* **Assignment**
Only the final stretch of the data is wanted: reproduce the line containing "Operations Using Opencv" and each line after it, exactly.

------------------------------------------------------------

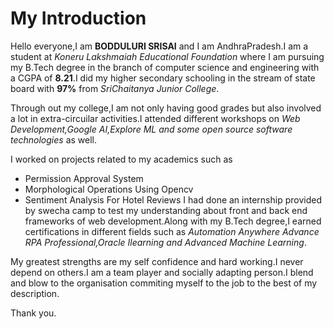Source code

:# My Introduction

Hello everyone,I am __BODDULURI SRISAI__ and I am AndhraPradesh.I am a student at _Koneru Lakshmaiah Educational Foundation_ where I am pursuing my B.Tech degree in the branch of computer science and engineering with a CGPA of __8.21__.I did my higher secondary schooling in the stream of state board with __97%__ from _SriChaitanya Junior College_.

Through out my college,I am not only having good grades but also involved a lot in extra-circuilar activities.I attended different workshops on _Web Development,Google AI,Explore ML and some open source software technologies_ as well.

I worked on projects related to my academics such as
* Permission Approval System
* Morphological Operations Using Opencv
* Sentiment Analysis For Hotel Reviews
I had done an internship provided by swecha camp to test my understanding about front and back end frameworks of web development.Along with my B.Tech degree,I earned certifications in different fields such as _Automation Anywhere Advance RPA Professional,Oracle Ilearning and Advanced Machine Learning_.

My greatest strengths are my self confidence and hard working.I never depend on others.I am a team player and socially adapting person.I blend and blow to the organisation commiting myself to the job to the best of my description.

Thank you.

------------------------------------------------------------

* **Solution**
* Morphological Operations Using Opencv
* Sentiment Analysis For Hotel Reviews
I had done an internship provided by swecha camp to test my understanding about front and back end frameworks of web development.Along with my B.Tech degree,I earned certifications in different fields such as _Automation Anywhere Advance RPA Professional,Oracle Ilearning and Advanced Machine Learning_.

My greatest strengths are my self confidence and hard working.I never depend on others.I am a team player and socially adapting person.I blend and blow to the organisation commiting myself to the job to the best of my description.

Thank you.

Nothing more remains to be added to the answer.